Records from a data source

+-------+

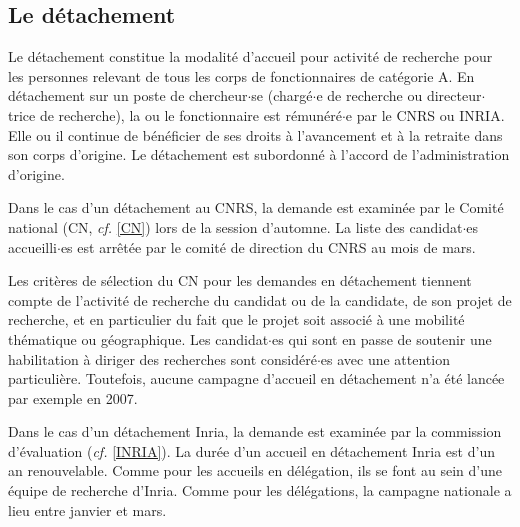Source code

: 
\subsection{Le d\'etachement}
\label{detachement}


Le d\'etachement constitue la modalit\'e d'accueil pour activit\'e
de recherche pour les personnes relevant de tous les corps de
fonctionnaires de cat\'egorie A. En d\'etachement sur un poste de
chercheur$\cdot$se (charg\'e$\cdot$e de recherche ou directeur$\cdot$trice de recherche), la ou le
fonctionnaire est r\'emun\'er\'e$\cdot$e par le CNRS ou INRIA. Elle ou il continue
de b\'en\'eficier de ses droits \`a l'avancement et \`a la retraite
dans son corps d'origine. Le d\'etachement est subordonn\'e \`a
l'accord de l'administration d'origine.

Dans le cas d'un d\'etachement au CNRS, la demande est examin\'ee
par le Comit\'e national (CN, {\em cf.} \ref{CN}) lors de la session
d'automne. La liste des candidat$\cdot$es accueilli$\cdot$es est arr\^et\'ee par le
comit\'e de direction du CNRS au mois de mars.

Les crit\`eres de s\'election du CN pour les demandes en
d\'etachement tiennent compte de l'activit\'e de recherche du
candidat ou de la candidate, de son projet de recherche, et en particulier du fait que
le projet soit associ\'e \`a une mobilit\'e th\'ematique ou
g\'eographique. Les candidat$\cdot$es qui sont en passe de soutenir une
habilitation \`a diriger des recherches sont consid\'er\'e$\cdot$es avec une
attention particuli\`ere. Toutefois, aucune campagne d'accueil en
d\'etachement n'a \'et\'e lanc\'ee par exemple en 2007.

Dans le cas d'un d\'etachement Inria, la demande est
examin\'ee par la commission d'\'evaluation ({\em cf.} \ref{INRIA}).
La dur\'ee d'un accueil en d\'etachement Inria est d'un an
renouvelable. Comme pour les accueils en d\'el\'egation, ils se font
au sein d'une \'equipe de recherche d'Inria. Comme pour les d\'el\'egations,
la campagne nationale a lieu entre janvier et mars.

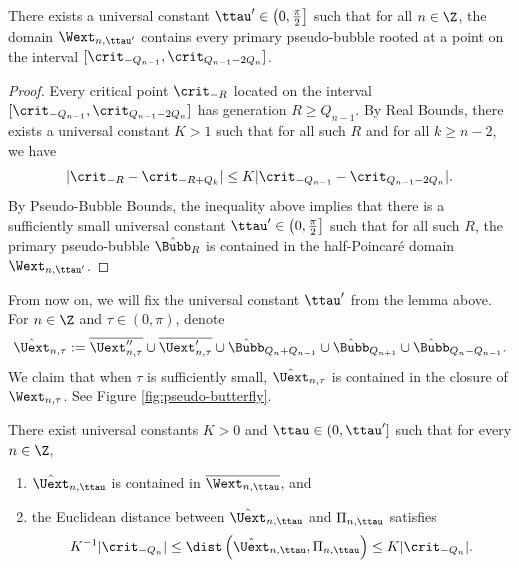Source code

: \documentclass{amsart}
\begin{document}
\begin{lemma}
\label{lem:W-contains-bubbles}
    There exists a universal constant $\ttau' \in \left( 0, \frac{\pi}{2} \right]$ such that for all $n \in \Z$, the domain $\Wext_{n,\ttau'}$ contains every primary pseudo-bubble rooted at a point on the interval $[\crit_{-Q_{n-1}}, \crit_{Q_{n-1}-2Q_{n}}]$.
\end{lemma}

\begin{proof}
    Every critical point $\crit_{-R}$ located on the interval $[\crit_{-Q_{n-1}}, \crit_{Q_{n-1}-2Q_{n}}]$ has generation $R \geq Q_{n-1}$.
    By Real Bounds, there exists a universal constant $K>1$ such that for all such $R$ and for all $k \geq n-2$, we have 
    \[
    |\crit_{-R}-\crit_{-R+Q_k}| \leq K |\crit_{-Q_{n-1}} - \crit_{Q_{n-1}-2Q_{n}}|.
    \]
    By Pseudo-Bubble Bounds, the inequality above implies that there is a sufficiently small universal constant $\ttau' \in \left( 0,\frac{\pi}{2} \right]$ such that for all such $R$, the primary pseudo-bubble $\hat{\Bubb}_R$ is contained in the half-Poincar\'e domain $\Wext_{n,\ttau'}$.  
\end{proof}

From now on, we will fix the universal constant $\ttau'$ from the lemma above.
For $n \in \Z$ and $\tau \in (0 ,\pi)$, denote
    \[
        \hat{\Uext}_{n,\tau} := \overline{ \Uext''_{n,\tau} } \cup \overline{ \Uext'_{n,\tau} } \cup \hat{\Bubb}_{Q_n+Q_{n-1}} \cup \hat{\Bubb}_{Q_{n+1}} \cup \hat{\Bubb}_{Q_n-Q_{n-1}}.
    \]
We claim that when $\tau$ is sufficiently small, $\hat{\Uext}_{n,\tau}$ is contained in the closure of $\Wext_{n,\tau}$. 
See Figure \ref{fig:pseudo-butterfly}.
    
\begin{proposition}
\label{prop:butterflies}
    There exist universal constants $K>0$ and $\ttau \in ( 0, \ttau']$ such that for every $n \in \Z$,
    \begin{enumerate}
        \item $\hat{\Uext}_{n,\ttau}$ is contained in $\overline{\Wext_{n, \ttau}}$, and
        \item the Euclidean distance between $\hat{\Uext}_{n, \ttau}$ and $\Pi_{n,\ttau}$ satisfies 
    \[
         K^{-1} |\crit_{-Q_n}| \leq \dist \left( \hat{\Uext}_{n, \ttau}, \Pi_{n,\ttau} \right) \leq K |\crit_{-Q_n}|.
    \]
    \end{enumerate}
\end{proposition}
\end{document}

+-------+

Task item | With the pictures omitted, give every line above again exactly.

Written answer |
Source code

: 
\subsection{Le d\'etachement}
\label{detachement}


Le d\'etachement constitue la modalit\'e d'accueil pour activit\'e
de recherche pour les personnes relevant de tous les corps de
fonctionnaires de cat\'egorie A. En d\'etachement sur un poste de
chercheur$\cdot$se (charg\'e$\cdot$e de recherche ou directeur$\cdot$trice de recherche), la ou le
fonctionnaire est r\'emun\'er\'e$\cdot$e par le CNRS ou INRIA. Elle ou il continue
de b\'en\'eficier de ses droits \`a l'avancement et \`a la retraite
dans son corps d'origine. Le d\'etachement est subordonn\'e \`a
l'accord de l'administration d'origine.

Dans le cas d'un d\'etachement au CNRS, la demande est examin\'ee
par le Comit\'e national (CN, {\em cf.} \ref{CN}) lors de la session
d'automne. La liste des candidat$\cdot$es accueilli$\cdot$es est arr\^et\'ee par le
comit\'e de direction du CNRS au mois de mars.

Les crit\`eres de s\'election du CN pour les demandes en
d\'etachement tiennent compte de l'activit\'e de recherche du
candidat ou de la candidate, de son projet de recherche, et en particulier du fait que
le projet soit associ\'e \`a une mobilit\'e th\'ematique ou
g\'eographique. Les candidat$\cdot$es qui sont en passe de soutenir une
habilitation \`a diriger des recherches sont consid\'er\'e$\cdot$es avec une
attention particuli\`ere. Toutefois, aucune campagne d'accueil en
d\'etachement n'a \'et\'e lanc\'ee par exemple en 2007.

Dans le cas d'un d\'etachement Inria, la demande est
examin\'ee par la commission d'\'evaluation ({\em cf.} \ref{INRIA}).
La dur\'ee d'un accueil en d\'etachement Inria est d'un an
renouvelable. Comme pour les accueils en d\'el\'egation, ils se font
au sein d'une \'equipe de recherche d'Inria. Comme pour les d\'el\'egations,
la campagne nationale a lieu entre janvier et mars.

Source code

: \documentclass{amsart}
\begin{document}
\begin{lemma}
\label{lem:W-contains-bubbles}
    There exists a universal constant $\ttau' \in \left( 0, \frac{\pi}{2} \right]$ such that for all $n \in \Z$, the domain $\Wext_{n,\ttau'}$ contains every primary pseudo-bubble rooted at a point on the interval $[\crit_{-Q_{n-1}}, \crit_{Q_{n-1}-2Q_{n}}]$.
\end{lemma}

\begin{proof}
    Every critical point $\crit_{-R}$ located on the interval $[\crit_{-Q_{n-1}}, \crit_{Q_{n-1}-2Q_{n}}]$ has generation $R \geq Q_{n-1}$.
    By Real Bounds, there exists a universal constant $K>1$ such that for all such $R$ and for all $k \geq n-2$, we have 
    \[
    |\crit_{-R}-\crit_{-R+Q_k}| \leq K |\crit_{-Q_{n-1}} - \crit_{Q_{n-1}-2Q_{n}}|.
    \]
    By Pseudo-Bubble Bounds, the inequality above implies that there is a sufficiently small universal constant $\ttau' \in \left( 0,\frac{\pi}{2} \right]$ such that for all such $R$, the primary pseudo-bubble $\hat{\Bubb}_R$ is contained in the half-Poincar\'e domain $\Wext_{n,\ttau'}$.  
\end{proof}

From now on, we will fix the universal constant $\ttau'$ from the lemma above.
For $n \in \Z$ and $\tau \in (0 ,\pi)$, denote
    \[
        \hat{\Uext}_{n,\tau} := \overline{ \Uext''_{n,\tau} } \cup \overline{ \Uext'_{n,\tau} } \cup \hat{\Bubb}_{Q_n+Q_{n-1}} \cup \hat{\Bubb}_{Q_{n+1}} \cup \hat{\Bubb}_{Q_n-Q_{n-1}}.
    \]
We claim that when $\tau$ is sufficiently small, $\hat{\Uext}_{n,\tau}$ is contained in the closure of $\Wext_{n,\tau}$. 
See Figure \ref{fig:pseudo-butterfly}.
    
\begin{proposition}
\label{prop:butterflies}
    There exist universal constants $K>0$ and $\ttau \in ( 0, \ttau']$ such that for every $n \in \Z$,
    \begin{enumerate}
        \item $\hat{\Uext}_{n,\ttau}$ is contained in $\overline{\Wext_{n, \ttau}}$, and
        \item the Euclidean distance between $\hat{\Uext}_{n, \ttau}$ and $\Pi_{n,\ttau}$ satisfies 
    \[
         K^{-1} |\crit_{-Q_n}| \leq \dist \left( \hat{\Uext}_{n, \ttau}, \Pi_{n,\ttau} \right) \leq K |\crit_{-Q_n}|.
    \]
    \end{enumerate}
\end{proposition}
\end{document}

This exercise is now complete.